Copy out each line of the data that holds the string "contributing".

▼▼▼

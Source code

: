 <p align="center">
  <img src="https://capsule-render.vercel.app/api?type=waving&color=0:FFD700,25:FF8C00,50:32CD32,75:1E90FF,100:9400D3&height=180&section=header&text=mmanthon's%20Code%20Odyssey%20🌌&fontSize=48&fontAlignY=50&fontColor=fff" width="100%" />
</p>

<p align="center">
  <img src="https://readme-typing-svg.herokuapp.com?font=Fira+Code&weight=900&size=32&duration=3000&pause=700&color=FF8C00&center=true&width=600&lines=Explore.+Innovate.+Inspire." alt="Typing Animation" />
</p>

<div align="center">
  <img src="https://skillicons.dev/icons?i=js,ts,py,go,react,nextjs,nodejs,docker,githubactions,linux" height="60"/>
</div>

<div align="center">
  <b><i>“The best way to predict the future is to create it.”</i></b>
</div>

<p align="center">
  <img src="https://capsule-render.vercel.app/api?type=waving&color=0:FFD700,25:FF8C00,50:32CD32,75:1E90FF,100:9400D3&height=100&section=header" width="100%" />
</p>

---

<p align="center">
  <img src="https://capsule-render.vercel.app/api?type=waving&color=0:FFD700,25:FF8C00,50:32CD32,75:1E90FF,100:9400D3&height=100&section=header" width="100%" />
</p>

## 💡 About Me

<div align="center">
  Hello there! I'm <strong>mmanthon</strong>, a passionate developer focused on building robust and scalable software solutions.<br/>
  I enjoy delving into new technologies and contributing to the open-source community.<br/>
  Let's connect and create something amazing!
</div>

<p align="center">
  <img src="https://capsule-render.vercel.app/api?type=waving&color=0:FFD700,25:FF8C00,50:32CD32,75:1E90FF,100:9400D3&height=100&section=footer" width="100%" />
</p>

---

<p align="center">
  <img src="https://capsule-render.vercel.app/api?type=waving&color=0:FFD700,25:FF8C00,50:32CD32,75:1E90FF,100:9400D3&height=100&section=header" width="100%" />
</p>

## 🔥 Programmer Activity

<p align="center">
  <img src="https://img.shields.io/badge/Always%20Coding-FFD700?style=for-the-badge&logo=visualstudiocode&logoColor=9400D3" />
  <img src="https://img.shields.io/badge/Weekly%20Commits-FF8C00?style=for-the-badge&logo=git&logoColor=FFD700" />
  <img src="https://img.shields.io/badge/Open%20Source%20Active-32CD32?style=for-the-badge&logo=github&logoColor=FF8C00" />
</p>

▲▲▲
▼▼▼

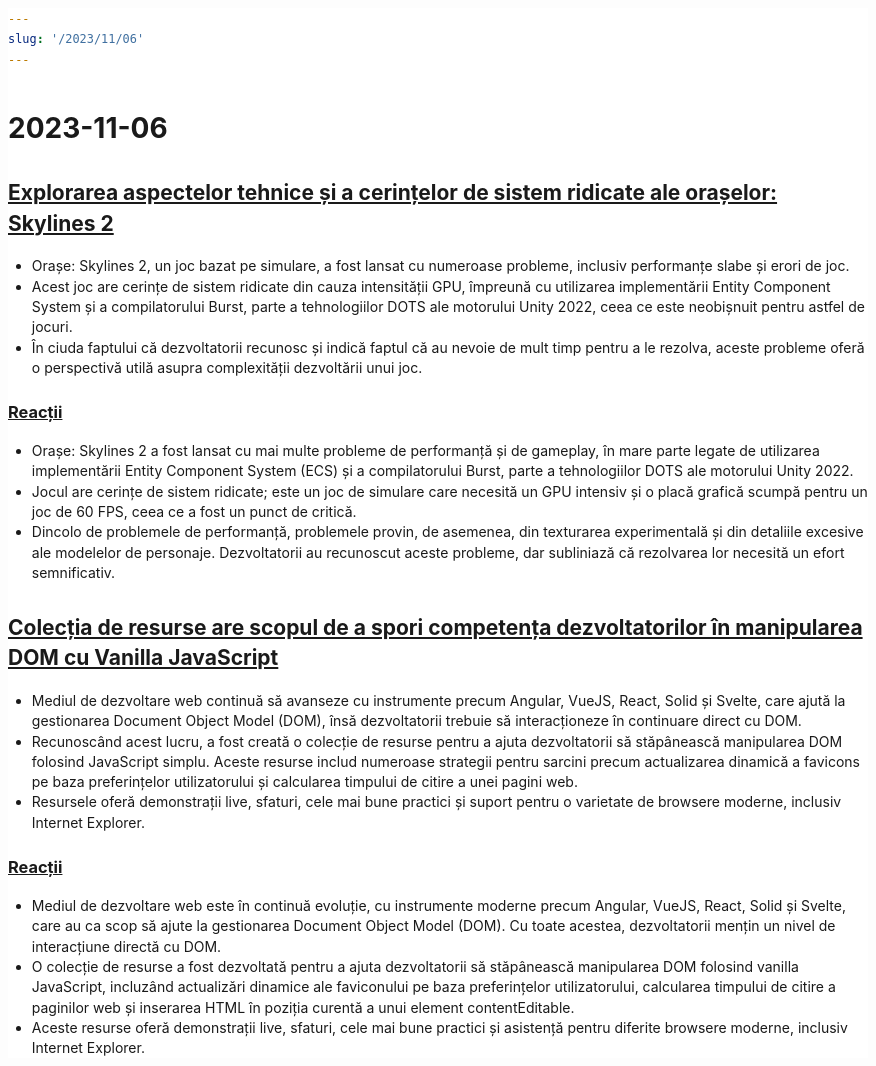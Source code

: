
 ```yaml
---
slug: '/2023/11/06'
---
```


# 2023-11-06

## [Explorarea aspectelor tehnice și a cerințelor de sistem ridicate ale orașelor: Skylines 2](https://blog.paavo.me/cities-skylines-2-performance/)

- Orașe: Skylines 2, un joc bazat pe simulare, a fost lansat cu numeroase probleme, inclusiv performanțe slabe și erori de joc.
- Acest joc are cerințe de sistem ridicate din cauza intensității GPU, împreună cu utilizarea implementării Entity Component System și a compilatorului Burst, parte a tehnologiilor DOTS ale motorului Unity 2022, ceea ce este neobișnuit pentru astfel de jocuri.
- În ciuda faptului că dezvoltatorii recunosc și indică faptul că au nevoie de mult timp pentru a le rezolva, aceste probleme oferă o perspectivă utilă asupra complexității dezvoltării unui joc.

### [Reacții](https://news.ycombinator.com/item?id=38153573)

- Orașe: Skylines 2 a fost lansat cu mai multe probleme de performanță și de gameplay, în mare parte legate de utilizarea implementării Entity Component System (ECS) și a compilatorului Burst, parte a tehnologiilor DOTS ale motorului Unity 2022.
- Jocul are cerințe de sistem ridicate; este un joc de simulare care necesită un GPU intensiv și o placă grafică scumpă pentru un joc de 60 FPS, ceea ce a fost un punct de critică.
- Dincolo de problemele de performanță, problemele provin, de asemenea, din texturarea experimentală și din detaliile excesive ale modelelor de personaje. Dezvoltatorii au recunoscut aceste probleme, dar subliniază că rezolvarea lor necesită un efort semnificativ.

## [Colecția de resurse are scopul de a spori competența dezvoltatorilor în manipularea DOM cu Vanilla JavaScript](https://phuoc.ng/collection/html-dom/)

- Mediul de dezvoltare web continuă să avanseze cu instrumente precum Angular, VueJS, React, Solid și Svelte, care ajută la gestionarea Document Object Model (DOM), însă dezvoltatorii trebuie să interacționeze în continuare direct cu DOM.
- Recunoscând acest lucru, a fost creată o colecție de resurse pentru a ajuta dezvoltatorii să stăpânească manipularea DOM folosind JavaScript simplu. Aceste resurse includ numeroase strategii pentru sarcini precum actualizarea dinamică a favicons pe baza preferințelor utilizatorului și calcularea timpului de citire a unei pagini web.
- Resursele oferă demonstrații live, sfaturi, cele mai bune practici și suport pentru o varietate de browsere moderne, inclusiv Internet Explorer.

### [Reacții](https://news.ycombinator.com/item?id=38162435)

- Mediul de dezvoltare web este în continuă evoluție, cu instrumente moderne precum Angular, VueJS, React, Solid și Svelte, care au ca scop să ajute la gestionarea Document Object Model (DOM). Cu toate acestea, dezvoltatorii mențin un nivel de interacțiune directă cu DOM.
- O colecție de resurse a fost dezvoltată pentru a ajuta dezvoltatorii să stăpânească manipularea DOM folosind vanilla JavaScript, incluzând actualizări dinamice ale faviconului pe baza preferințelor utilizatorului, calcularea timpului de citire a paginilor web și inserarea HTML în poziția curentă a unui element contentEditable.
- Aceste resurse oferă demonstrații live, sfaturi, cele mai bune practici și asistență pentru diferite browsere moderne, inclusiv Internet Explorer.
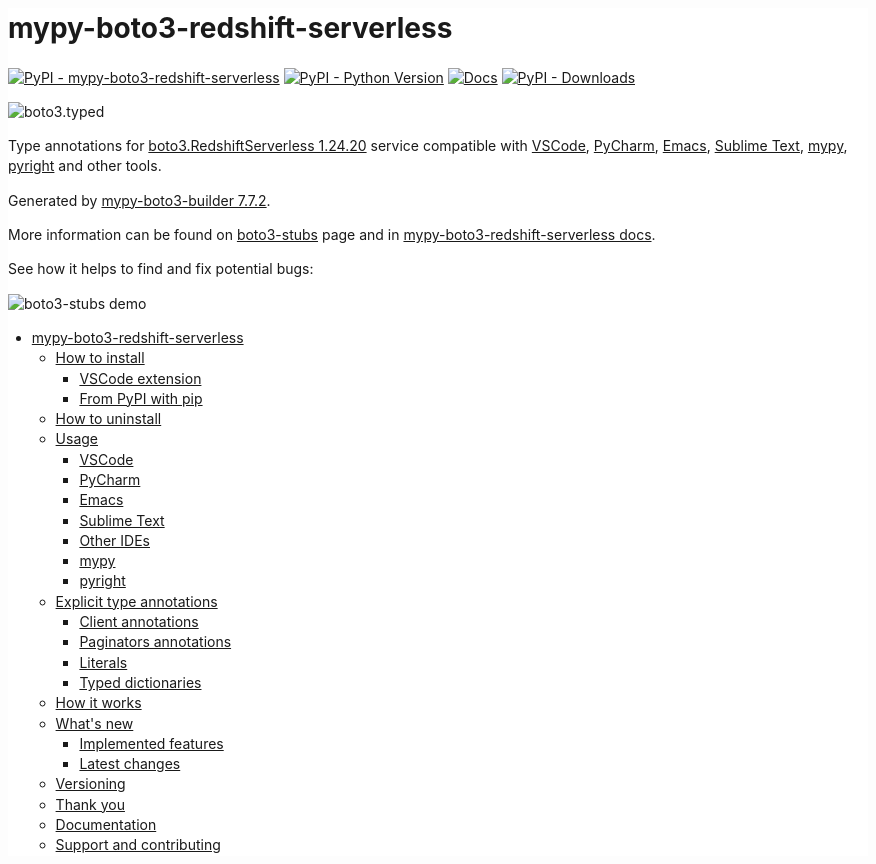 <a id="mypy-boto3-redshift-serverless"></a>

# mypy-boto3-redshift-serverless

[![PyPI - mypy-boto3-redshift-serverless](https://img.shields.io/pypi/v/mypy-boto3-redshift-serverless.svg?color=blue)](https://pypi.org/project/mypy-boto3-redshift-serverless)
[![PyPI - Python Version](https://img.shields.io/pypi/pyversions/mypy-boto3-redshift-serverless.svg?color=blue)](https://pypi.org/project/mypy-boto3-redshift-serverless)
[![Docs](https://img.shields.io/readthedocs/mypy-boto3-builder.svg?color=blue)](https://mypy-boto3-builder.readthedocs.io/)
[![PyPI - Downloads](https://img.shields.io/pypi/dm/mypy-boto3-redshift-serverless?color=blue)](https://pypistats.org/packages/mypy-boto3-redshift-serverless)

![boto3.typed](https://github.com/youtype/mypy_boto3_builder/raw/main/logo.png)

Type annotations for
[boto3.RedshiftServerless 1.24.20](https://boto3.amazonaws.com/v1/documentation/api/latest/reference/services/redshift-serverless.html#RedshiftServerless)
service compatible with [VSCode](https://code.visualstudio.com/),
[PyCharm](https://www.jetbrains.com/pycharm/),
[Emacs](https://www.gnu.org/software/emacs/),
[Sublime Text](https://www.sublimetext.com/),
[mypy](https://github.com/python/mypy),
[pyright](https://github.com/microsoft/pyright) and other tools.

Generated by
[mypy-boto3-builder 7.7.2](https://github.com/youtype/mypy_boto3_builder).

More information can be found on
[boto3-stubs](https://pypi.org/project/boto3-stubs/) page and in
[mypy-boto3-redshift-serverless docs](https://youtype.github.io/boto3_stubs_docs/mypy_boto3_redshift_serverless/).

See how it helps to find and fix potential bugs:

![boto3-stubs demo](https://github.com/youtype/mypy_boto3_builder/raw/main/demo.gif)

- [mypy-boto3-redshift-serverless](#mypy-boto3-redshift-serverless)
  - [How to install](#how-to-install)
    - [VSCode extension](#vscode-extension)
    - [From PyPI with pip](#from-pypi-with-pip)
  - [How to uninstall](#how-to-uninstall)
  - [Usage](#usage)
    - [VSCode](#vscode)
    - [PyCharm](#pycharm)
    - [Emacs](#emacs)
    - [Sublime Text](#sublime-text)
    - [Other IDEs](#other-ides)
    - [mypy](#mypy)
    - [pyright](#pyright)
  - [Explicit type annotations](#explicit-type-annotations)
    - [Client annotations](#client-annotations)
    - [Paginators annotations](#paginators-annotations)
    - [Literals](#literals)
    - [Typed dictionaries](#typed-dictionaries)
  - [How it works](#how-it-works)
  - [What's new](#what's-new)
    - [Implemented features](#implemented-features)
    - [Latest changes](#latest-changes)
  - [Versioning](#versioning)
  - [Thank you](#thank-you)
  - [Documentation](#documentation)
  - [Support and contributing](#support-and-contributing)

▲▲▲
▼▼▼

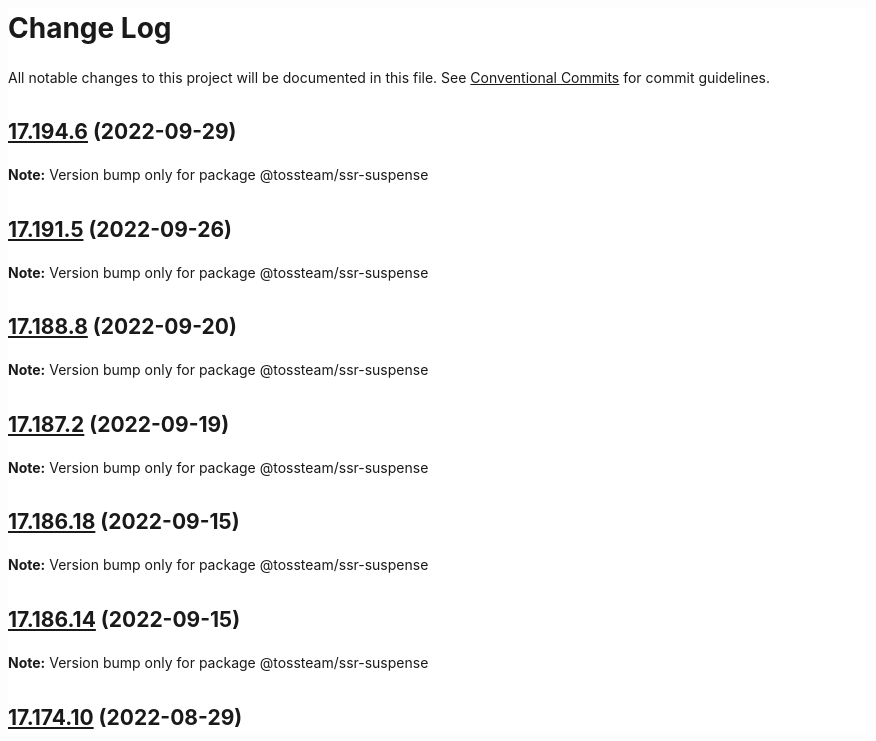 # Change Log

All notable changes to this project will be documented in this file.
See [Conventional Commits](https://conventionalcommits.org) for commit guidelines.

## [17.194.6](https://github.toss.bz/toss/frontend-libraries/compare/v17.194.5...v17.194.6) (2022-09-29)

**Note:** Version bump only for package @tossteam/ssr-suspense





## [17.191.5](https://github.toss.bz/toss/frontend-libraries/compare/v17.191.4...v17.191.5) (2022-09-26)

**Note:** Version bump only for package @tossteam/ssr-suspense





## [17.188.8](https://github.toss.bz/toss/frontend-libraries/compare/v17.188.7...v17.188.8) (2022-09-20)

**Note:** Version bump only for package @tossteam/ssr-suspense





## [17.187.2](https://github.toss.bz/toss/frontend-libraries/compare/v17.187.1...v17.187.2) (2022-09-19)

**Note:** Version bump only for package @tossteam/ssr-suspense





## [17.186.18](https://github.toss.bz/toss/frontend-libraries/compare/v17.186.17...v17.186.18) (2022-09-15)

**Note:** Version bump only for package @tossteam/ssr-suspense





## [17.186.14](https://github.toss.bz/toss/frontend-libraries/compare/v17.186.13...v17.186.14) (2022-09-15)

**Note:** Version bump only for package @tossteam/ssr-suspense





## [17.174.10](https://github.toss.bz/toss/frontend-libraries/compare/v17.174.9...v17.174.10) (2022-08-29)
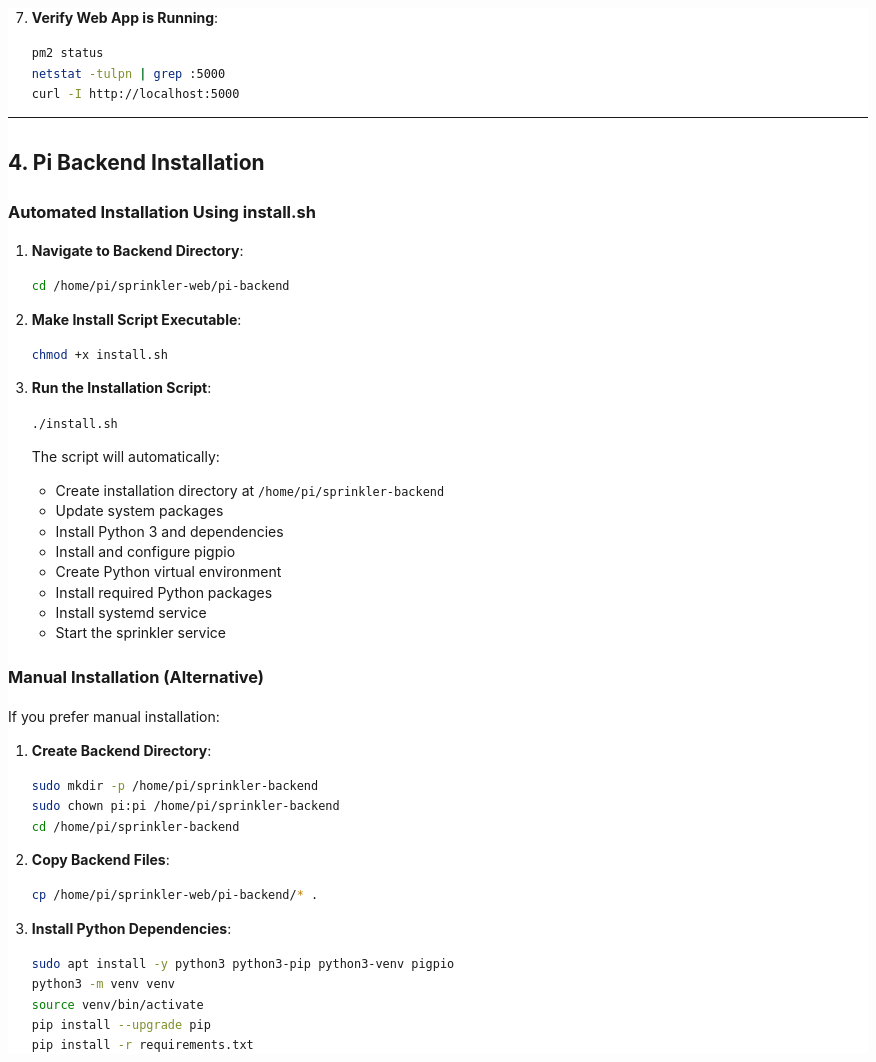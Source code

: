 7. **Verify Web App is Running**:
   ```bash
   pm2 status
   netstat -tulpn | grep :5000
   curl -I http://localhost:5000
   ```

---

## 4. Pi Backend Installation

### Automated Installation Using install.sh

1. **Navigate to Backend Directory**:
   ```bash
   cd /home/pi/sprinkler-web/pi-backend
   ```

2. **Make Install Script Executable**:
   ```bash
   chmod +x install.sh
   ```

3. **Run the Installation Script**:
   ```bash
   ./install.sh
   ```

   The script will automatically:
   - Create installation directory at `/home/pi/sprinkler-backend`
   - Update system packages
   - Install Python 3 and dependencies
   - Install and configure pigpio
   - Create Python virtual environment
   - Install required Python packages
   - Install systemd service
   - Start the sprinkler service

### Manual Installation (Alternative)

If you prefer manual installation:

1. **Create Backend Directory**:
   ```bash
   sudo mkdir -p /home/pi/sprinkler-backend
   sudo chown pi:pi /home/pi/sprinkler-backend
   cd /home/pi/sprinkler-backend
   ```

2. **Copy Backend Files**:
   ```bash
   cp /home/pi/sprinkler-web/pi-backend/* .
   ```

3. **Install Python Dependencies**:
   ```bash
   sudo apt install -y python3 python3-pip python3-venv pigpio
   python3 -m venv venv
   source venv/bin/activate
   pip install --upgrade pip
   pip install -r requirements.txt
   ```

▲▲▲

__Response below__.
  I enjoy delving into new technologies and contributing to the open-source community.<br/>
  - [Support and contributing](#support-and-contributing)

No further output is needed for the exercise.